* _Instructions for the task_: Copy out each line of the data holding "macOS".

============

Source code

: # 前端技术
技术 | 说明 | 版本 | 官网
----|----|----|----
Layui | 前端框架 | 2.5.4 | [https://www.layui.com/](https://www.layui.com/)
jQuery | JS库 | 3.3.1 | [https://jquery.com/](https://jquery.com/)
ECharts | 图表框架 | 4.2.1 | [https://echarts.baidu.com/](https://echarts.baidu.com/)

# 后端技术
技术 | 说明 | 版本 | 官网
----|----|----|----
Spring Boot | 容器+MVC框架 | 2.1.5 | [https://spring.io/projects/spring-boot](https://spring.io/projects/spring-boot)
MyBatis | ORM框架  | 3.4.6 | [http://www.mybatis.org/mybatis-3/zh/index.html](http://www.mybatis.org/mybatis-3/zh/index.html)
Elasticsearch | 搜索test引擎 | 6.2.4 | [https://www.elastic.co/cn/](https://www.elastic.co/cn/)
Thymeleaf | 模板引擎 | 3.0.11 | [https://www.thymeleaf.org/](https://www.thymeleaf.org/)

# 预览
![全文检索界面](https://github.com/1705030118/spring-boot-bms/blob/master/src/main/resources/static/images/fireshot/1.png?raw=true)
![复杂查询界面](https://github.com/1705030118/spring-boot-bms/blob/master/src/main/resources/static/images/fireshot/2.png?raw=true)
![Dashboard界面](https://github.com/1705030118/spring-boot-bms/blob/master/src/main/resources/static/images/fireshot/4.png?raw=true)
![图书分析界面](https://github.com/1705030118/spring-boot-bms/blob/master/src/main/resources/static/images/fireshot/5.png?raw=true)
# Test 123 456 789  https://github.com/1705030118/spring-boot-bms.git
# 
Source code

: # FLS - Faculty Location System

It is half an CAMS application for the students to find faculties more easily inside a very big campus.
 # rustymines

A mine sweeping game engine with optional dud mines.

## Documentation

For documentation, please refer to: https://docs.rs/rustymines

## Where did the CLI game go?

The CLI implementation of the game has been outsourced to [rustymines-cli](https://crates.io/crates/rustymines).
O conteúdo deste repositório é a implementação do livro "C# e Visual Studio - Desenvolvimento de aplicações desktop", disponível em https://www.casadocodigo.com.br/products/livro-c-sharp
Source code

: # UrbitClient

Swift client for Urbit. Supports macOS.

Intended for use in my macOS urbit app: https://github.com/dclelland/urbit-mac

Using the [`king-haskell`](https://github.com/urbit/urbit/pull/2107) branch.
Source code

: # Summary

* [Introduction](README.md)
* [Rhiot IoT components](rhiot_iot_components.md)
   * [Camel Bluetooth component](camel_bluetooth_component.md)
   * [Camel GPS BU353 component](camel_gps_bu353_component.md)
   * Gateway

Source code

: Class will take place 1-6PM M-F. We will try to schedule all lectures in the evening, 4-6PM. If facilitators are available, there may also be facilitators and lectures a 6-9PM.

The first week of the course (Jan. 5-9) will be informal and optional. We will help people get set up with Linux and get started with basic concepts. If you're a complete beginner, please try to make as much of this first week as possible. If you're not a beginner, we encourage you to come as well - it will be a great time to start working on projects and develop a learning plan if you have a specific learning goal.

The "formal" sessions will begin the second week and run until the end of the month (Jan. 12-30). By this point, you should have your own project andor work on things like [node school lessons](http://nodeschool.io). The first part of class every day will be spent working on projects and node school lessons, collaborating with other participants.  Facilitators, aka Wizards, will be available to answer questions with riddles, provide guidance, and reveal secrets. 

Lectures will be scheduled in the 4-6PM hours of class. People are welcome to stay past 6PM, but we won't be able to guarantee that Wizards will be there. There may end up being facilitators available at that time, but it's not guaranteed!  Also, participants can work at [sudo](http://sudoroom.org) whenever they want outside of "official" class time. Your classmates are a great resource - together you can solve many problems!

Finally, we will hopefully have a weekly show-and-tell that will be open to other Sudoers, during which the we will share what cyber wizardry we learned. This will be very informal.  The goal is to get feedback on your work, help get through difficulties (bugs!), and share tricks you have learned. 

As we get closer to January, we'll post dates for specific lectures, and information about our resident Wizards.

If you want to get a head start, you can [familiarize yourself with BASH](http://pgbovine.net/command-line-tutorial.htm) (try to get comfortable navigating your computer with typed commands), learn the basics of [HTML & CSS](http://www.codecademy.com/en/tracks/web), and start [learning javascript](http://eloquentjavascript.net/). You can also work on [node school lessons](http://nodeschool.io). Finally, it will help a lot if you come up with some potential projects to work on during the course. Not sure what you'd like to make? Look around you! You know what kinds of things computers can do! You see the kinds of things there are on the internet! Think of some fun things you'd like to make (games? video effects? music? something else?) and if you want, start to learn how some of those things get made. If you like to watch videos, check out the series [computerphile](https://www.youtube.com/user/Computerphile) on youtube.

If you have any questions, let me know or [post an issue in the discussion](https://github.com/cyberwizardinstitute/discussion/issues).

============

* _Solution for this exercise_:
Swift client for Urbit. Supports macOS.
Intended for use in my macOS urbit app: https://github.com/dclelland/urbit-mac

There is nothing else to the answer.